§ **EXTRACTED INFORMATION**:
────────
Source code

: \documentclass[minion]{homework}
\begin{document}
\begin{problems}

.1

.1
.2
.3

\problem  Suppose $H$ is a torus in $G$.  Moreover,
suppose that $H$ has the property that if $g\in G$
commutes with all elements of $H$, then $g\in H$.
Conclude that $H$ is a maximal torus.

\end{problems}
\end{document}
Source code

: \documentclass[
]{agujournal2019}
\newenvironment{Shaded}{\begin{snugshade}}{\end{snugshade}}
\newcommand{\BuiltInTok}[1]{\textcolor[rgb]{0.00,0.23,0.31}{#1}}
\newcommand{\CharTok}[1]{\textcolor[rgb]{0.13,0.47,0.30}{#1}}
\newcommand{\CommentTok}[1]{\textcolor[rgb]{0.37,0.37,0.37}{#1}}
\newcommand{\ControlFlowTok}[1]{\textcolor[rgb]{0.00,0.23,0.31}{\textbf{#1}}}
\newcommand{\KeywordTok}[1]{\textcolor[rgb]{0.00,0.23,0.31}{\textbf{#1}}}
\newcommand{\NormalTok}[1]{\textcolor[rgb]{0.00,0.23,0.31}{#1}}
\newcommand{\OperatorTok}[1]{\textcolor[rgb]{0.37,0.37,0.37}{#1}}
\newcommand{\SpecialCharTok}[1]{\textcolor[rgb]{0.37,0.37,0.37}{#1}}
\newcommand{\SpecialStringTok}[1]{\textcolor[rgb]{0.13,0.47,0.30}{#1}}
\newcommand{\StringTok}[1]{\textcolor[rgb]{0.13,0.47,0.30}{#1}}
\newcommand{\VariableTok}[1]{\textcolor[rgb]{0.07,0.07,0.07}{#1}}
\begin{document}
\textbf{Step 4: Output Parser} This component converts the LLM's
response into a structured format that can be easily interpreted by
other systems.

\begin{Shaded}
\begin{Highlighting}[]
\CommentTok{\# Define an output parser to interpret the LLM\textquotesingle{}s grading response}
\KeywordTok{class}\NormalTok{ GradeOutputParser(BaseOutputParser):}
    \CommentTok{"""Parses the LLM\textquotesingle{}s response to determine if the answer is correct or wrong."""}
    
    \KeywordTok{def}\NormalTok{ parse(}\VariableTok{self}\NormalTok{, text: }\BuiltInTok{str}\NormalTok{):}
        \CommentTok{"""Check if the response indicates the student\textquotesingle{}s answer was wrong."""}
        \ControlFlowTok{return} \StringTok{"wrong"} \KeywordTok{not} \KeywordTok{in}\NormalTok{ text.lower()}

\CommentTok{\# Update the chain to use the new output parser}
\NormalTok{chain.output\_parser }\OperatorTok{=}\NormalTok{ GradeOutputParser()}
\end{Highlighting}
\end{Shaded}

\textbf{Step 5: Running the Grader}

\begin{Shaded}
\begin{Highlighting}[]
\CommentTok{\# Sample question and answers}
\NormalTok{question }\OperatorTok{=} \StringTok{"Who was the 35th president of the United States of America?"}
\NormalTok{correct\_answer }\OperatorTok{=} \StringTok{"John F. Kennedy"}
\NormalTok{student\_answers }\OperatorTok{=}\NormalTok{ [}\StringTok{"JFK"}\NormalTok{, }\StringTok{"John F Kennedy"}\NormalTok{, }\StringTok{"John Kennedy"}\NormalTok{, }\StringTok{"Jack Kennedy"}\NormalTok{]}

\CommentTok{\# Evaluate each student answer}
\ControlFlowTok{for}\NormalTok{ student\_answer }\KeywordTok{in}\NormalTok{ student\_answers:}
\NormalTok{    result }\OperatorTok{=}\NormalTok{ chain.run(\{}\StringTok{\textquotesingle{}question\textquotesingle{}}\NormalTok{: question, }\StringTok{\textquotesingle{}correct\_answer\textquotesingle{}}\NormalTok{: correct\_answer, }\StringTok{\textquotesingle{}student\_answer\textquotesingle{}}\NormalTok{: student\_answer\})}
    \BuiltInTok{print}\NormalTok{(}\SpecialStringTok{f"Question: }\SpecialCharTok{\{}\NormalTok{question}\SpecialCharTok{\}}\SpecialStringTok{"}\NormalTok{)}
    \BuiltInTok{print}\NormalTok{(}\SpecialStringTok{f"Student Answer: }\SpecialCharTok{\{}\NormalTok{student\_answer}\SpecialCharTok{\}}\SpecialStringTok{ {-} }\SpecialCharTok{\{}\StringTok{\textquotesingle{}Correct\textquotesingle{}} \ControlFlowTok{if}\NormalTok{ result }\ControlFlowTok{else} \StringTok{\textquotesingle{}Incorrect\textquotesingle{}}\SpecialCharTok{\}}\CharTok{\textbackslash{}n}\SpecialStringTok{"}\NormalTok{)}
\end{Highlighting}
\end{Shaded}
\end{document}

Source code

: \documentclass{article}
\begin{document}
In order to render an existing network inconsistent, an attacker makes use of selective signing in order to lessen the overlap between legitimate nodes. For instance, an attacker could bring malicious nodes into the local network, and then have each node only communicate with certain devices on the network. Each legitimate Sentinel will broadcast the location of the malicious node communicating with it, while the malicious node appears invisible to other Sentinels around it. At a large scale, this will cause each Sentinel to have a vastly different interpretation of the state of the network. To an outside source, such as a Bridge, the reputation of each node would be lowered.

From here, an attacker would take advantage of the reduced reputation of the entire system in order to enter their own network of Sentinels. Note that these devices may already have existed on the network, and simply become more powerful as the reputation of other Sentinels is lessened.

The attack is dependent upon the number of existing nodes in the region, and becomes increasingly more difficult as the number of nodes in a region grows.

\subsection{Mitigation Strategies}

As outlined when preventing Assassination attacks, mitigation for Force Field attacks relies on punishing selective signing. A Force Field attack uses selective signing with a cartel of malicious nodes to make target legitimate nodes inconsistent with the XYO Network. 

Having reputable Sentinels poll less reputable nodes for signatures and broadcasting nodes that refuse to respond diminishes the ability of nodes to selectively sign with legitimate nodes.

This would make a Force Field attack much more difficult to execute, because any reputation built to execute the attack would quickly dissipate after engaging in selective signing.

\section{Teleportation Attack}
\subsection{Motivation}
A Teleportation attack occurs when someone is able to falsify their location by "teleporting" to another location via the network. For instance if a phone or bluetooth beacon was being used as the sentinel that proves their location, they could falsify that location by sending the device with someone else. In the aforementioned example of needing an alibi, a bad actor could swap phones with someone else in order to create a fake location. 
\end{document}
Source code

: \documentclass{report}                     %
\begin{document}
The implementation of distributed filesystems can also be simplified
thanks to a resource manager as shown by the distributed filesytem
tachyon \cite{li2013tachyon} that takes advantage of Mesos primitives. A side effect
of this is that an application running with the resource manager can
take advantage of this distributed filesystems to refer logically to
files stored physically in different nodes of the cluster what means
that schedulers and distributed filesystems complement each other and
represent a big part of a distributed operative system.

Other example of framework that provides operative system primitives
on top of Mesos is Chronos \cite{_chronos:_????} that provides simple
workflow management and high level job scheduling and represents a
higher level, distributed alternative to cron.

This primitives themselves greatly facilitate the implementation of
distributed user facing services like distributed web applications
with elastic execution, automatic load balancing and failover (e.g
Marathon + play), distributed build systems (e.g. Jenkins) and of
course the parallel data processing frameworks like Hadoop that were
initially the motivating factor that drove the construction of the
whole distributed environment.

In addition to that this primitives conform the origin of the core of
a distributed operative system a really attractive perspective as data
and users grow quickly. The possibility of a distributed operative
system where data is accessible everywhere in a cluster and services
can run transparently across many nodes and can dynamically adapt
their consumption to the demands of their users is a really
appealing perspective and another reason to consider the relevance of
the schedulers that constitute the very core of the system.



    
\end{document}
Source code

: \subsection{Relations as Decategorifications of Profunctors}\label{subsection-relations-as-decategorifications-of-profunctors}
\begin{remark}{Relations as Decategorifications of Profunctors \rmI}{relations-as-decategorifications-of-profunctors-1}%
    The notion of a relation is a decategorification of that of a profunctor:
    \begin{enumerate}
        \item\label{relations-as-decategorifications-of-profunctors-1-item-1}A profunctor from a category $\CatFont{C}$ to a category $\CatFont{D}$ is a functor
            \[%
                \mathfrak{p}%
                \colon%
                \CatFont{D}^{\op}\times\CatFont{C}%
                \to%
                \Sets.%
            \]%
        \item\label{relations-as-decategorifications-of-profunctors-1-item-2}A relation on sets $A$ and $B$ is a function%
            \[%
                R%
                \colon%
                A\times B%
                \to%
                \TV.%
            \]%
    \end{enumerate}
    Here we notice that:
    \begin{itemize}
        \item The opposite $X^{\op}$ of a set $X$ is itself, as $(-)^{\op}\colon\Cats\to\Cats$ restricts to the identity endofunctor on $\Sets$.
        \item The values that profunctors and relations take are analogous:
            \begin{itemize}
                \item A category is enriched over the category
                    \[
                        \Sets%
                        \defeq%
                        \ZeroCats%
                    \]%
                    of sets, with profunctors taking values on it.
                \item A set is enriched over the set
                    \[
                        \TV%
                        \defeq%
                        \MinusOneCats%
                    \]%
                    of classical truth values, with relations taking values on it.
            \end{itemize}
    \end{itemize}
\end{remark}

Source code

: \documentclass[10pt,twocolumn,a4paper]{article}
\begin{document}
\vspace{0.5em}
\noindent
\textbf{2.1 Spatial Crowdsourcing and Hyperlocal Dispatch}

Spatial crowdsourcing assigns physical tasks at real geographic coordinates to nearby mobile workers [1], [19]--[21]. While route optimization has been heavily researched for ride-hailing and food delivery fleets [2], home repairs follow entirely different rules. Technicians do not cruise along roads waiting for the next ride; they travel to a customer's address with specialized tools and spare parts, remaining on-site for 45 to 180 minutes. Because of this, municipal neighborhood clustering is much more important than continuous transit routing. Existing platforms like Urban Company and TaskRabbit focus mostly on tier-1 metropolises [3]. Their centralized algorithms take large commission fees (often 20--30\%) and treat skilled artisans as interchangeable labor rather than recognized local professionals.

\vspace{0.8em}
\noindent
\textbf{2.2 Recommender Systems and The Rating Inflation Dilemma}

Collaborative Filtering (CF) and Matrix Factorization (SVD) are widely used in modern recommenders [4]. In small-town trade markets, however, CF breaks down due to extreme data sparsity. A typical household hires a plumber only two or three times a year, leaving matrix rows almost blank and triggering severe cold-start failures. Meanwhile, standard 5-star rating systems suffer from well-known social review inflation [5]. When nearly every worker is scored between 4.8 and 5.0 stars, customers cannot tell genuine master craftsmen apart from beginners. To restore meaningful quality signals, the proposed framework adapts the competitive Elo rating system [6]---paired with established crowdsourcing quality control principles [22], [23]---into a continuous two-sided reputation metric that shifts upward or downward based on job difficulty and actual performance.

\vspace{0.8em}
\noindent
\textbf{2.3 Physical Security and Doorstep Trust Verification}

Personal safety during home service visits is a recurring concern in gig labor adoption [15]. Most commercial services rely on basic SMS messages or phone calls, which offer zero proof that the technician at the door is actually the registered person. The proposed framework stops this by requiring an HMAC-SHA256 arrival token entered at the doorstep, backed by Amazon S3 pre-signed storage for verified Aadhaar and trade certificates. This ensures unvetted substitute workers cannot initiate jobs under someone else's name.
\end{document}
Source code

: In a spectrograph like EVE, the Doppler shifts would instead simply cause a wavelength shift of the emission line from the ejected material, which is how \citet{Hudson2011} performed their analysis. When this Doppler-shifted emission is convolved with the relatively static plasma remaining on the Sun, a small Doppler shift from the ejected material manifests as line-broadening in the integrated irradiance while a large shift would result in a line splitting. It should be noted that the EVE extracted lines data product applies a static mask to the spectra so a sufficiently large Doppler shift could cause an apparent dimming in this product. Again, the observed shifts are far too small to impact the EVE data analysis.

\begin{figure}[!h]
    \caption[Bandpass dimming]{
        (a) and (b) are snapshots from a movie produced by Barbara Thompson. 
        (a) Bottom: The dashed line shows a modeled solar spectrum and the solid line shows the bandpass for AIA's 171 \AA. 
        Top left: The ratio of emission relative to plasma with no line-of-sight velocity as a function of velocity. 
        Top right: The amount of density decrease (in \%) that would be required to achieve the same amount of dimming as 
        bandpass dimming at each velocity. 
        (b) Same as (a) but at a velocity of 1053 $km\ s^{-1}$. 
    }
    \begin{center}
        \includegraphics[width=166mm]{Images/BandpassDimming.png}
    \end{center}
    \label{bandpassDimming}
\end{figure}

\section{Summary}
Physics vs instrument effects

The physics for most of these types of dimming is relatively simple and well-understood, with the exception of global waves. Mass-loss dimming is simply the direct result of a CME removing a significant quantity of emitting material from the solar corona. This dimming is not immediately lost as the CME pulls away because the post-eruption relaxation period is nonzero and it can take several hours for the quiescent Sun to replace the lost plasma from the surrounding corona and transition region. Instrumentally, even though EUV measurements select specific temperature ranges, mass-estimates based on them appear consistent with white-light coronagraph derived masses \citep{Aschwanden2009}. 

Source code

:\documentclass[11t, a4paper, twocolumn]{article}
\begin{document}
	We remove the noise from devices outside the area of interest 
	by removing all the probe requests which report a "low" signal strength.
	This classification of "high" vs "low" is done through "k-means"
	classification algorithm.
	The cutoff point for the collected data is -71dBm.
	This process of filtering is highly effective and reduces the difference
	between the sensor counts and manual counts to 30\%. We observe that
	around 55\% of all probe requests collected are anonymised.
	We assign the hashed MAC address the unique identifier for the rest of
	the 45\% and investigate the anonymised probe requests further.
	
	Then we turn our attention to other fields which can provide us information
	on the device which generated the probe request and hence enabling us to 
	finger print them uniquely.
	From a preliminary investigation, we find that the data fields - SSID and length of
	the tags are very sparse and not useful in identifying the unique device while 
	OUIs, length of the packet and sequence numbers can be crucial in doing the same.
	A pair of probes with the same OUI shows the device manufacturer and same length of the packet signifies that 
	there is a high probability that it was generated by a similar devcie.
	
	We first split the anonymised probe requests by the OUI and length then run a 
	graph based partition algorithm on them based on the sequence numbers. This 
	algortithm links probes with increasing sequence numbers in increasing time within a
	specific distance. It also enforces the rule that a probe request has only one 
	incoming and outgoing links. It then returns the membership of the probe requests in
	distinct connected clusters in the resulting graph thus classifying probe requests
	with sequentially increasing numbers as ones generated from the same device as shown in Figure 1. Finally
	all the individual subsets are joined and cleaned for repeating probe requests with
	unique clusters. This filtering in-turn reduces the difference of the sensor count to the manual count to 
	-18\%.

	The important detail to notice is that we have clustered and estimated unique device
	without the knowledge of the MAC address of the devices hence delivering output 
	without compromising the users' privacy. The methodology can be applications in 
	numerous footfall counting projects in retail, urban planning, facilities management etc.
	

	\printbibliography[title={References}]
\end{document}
────────
What is needed is an exact copy of the lines above, from the one containing "A pair of probes" through the one containing "algortithm links probes", with nothing added.

	A pair of probes with the same OUI shows the device manufacturer and same length of the packet signifies that 
	there is a high probability that it was generated by a similar devcie.
	
	We first split the anonymised probe requests by the OUI and length then run a 
	graph based partition algorithm on them based on the sequence numbers. This 
	algortithm links probes with increasing sequence numbers in increasing time within a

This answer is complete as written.